Task statement -> Write out each line of the records that has "used" in it.

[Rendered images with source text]
BEGIN

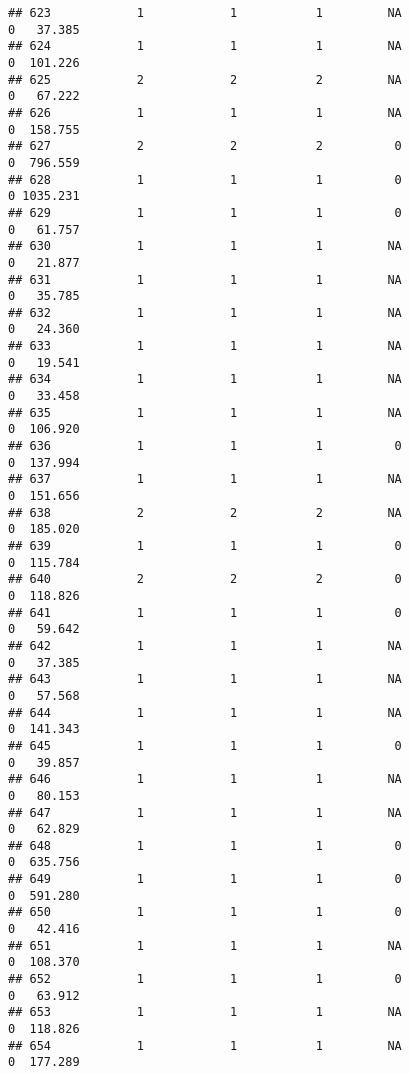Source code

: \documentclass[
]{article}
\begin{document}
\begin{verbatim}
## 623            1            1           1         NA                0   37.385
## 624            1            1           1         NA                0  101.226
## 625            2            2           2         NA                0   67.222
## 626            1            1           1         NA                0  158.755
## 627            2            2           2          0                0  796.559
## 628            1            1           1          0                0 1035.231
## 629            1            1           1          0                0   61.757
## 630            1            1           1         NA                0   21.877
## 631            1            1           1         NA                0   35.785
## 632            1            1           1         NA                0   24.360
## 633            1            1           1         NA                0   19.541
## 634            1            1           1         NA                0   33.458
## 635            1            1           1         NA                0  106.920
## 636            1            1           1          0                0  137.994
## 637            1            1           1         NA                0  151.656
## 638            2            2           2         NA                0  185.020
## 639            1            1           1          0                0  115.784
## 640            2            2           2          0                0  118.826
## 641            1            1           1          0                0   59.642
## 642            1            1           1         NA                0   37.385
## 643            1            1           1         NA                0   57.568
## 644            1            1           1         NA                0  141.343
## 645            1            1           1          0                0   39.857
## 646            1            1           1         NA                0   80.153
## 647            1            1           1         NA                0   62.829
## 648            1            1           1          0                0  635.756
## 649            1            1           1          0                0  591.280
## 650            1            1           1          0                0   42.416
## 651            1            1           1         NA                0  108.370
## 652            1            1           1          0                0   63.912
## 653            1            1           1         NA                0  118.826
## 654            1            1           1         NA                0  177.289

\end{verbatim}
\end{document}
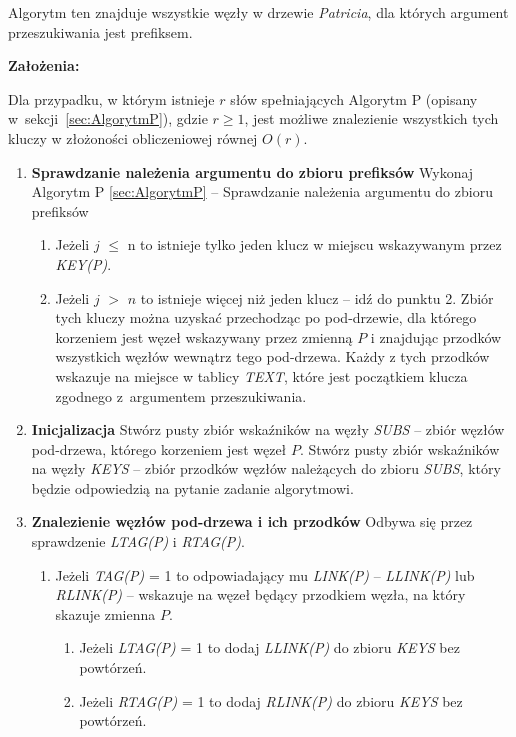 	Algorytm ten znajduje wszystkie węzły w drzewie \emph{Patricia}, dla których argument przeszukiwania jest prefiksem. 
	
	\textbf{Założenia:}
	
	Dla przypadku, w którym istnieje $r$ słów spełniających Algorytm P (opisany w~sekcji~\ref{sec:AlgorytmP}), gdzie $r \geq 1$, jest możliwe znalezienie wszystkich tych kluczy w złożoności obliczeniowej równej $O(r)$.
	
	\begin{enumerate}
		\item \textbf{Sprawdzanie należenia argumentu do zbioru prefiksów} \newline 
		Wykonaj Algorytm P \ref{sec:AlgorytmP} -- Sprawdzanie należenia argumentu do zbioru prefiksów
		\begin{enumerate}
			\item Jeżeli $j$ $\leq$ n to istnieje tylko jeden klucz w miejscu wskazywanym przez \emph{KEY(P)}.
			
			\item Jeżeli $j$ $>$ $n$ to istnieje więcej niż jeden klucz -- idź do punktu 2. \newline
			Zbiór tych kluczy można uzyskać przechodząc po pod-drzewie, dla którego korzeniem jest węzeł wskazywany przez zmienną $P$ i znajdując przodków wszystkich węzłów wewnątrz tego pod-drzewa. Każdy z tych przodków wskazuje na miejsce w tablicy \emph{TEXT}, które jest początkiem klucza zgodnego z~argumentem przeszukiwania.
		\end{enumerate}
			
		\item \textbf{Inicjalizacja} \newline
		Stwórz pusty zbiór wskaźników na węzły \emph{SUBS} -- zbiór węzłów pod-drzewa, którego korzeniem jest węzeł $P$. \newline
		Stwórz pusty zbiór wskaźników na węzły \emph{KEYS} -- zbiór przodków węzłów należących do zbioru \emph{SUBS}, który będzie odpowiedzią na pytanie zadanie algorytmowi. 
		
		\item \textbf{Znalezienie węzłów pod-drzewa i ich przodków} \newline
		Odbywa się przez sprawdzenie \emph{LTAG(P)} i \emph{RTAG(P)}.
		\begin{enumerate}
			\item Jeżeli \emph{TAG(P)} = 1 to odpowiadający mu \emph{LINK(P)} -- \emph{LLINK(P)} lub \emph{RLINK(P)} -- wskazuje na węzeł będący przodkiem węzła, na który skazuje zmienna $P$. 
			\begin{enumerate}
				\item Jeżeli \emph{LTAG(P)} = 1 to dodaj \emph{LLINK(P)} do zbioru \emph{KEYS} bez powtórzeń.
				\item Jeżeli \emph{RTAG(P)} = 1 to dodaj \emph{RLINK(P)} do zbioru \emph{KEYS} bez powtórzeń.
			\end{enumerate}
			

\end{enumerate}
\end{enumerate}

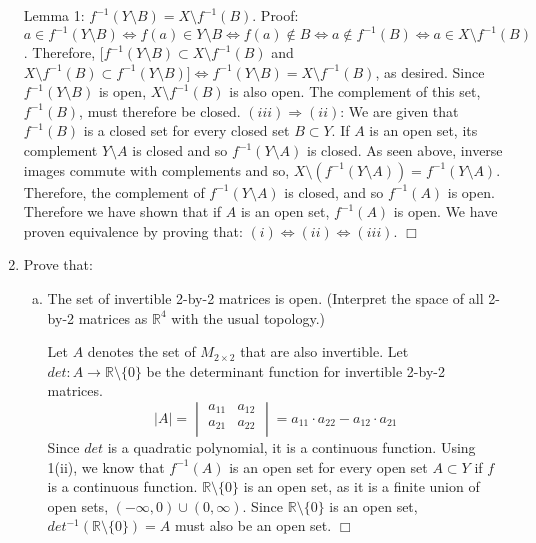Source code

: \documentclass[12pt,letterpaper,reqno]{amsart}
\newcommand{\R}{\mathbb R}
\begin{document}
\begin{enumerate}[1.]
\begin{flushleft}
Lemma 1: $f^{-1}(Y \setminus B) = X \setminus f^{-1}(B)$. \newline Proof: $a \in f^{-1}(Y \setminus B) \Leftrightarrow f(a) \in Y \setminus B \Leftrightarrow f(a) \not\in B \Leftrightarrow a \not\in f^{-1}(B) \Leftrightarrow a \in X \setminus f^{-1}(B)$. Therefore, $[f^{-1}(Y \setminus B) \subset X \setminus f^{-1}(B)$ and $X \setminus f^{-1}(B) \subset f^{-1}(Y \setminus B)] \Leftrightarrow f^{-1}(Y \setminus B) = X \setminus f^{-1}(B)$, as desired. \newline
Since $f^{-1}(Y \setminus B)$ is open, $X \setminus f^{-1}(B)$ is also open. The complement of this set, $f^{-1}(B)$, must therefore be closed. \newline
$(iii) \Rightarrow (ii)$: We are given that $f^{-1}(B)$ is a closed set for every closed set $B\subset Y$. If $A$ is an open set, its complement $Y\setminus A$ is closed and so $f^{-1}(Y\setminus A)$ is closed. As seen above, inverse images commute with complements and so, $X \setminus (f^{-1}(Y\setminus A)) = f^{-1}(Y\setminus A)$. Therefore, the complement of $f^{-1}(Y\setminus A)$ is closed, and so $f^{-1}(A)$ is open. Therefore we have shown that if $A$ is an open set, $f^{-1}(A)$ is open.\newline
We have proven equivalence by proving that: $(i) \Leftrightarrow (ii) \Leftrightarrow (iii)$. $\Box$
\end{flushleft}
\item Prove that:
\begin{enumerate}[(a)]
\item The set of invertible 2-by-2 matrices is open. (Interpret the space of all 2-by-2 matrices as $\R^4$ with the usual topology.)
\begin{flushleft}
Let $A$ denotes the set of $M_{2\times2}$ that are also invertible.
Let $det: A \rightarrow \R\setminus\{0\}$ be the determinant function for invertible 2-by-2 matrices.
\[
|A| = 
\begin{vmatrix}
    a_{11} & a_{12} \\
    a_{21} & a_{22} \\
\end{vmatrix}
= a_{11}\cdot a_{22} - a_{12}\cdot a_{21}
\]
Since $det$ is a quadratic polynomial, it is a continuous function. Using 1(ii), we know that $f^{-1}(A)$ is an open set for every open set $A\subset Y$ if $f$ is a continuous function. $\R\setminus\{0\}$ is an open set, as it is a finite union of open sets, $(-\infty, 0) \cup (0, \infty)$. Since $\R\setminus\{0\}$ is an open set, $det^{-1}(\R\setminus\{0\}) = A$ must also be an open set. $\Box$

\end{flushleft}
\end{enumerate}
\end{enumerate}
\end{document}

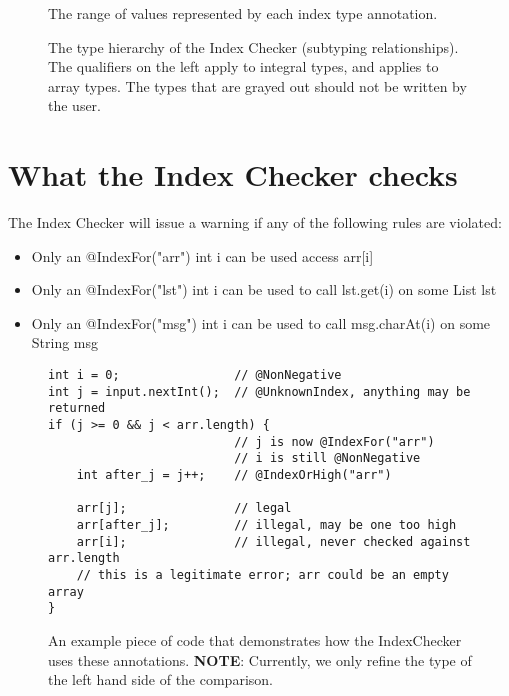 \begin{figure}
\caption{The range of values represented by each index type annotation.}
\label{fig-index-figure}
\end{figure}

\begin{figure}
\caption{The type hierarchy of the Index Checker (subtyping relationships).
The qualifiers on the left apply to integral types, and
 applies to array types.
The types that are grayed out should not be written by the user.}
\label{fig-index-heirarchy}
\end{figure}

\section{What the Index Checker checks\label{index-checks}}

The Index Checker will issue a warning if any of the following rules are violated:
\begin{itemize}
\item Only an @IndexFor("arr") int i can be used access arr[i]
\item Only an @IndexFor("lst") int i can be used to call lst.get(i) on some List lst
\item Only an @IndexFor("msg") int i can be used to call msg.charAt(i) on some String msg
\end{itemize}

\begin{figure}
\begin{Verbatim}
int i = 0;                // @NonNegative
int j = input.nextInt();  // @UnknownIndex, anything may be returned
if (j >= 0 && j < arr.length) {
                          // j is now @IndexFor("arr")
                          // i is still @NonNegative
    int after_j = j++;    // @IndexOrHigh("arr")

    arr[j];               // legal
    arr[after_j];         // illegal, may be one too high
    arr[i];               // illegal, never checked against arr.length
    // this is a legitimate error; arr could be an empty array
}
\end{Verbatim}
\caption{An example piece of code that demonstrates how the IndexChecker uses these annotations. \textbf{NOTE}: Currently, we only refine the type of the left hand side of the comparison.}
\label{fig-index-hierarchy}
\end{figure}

END
BEGIN

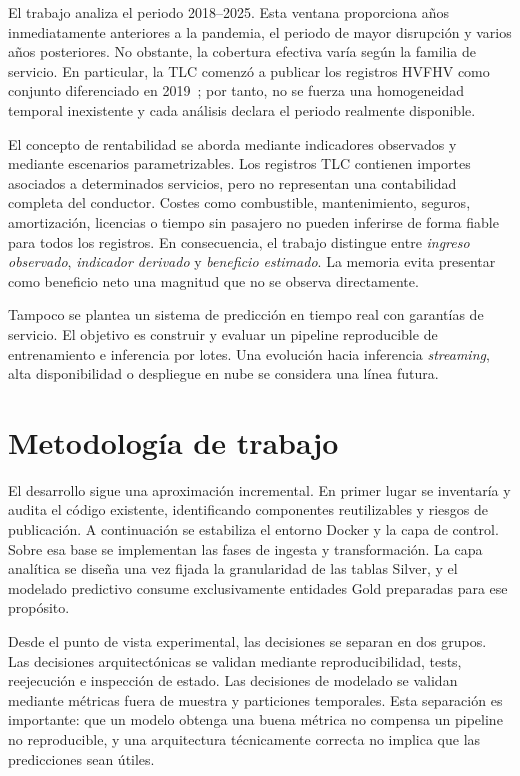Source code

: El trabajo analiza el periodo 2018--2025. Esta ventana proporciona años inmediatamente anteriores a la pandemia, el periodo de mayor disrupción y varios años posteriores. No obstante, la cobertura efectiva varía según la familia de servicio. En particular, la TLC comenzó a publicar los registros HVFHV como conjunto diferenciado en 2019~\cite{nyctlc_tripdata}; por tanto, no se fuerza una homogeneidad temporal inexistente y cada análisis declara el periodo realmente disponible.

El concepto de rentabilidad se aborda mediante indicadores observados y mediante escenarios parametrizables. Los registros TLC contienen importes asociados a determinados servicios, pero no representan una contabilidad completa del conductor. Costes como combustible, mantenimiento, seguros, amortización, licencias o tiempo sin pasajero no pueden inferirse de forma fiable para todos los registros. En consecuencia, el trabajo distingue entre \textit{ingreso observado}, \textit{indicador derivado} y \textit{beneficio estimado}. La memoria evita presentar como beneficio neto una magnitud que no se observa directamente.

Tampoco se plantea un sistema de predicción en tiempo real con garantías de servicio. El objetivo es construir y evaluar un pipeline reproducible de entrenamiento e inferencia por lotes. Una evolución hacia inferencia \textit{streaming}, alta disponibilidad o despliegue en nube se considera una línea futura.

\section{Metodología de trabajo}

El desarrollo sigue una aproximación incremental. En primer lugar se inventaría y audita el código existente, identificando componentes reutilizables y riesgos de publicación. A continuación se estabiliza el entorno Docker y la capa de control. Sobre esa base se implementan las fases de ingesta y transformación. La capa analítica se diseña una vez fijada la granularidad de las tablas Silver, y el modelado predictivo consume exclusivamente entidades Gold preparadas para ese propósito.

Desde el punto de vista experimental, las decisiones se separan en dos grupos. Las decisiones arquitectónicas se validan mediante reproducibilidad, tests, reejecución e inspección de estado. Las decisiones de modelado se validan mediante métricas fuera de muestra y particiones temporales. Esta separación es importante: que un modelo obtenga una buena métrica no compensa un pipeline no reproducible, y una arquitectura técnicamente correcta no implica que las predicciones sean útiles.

END
BEGIN

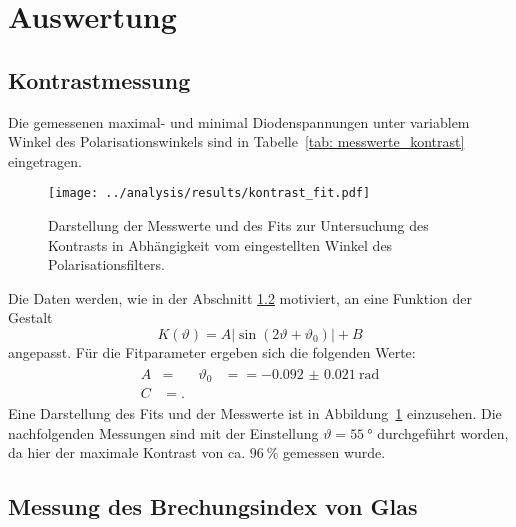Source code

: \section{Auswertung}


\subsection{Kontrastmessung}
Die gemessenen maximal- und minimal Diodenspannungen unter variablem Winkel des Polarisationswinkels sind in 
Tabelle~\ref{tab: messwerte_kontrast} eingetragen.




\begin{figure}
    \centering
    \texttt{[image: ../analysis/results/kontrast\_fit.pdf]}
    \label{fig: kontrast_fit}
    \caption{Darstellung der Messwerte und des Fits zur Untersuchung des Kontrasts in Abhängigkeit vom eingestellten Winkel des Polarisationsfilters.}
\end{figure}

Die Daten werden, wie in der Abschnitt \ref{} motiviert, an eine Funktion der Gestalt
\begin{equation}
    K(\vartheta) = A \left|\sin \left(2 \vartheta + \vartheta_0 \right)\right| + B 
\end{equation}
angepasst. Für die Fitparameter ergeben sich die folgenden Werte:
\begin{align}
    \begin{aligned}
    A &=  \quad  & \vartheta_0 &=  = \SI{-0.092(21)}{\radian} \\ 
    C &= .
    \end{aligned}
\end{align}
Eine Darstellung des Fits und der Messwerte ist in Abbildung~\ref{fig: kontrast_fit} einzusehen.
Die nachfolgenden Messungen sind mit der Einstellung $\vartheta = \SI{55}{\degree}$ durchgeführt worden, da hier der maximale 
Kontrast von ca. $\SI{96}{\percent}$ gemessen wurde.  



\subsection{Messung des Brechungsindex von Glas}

END

Your solution ->
\item Only an @IndexFor("arr") int i can be used access arr[i]
\item Only an @IndexFor("lst") int i can be used to call lst.get(i) on some List lst
\item Only an @IndexFor("msg") int i can be used to call msg.charAt(i) on some String msg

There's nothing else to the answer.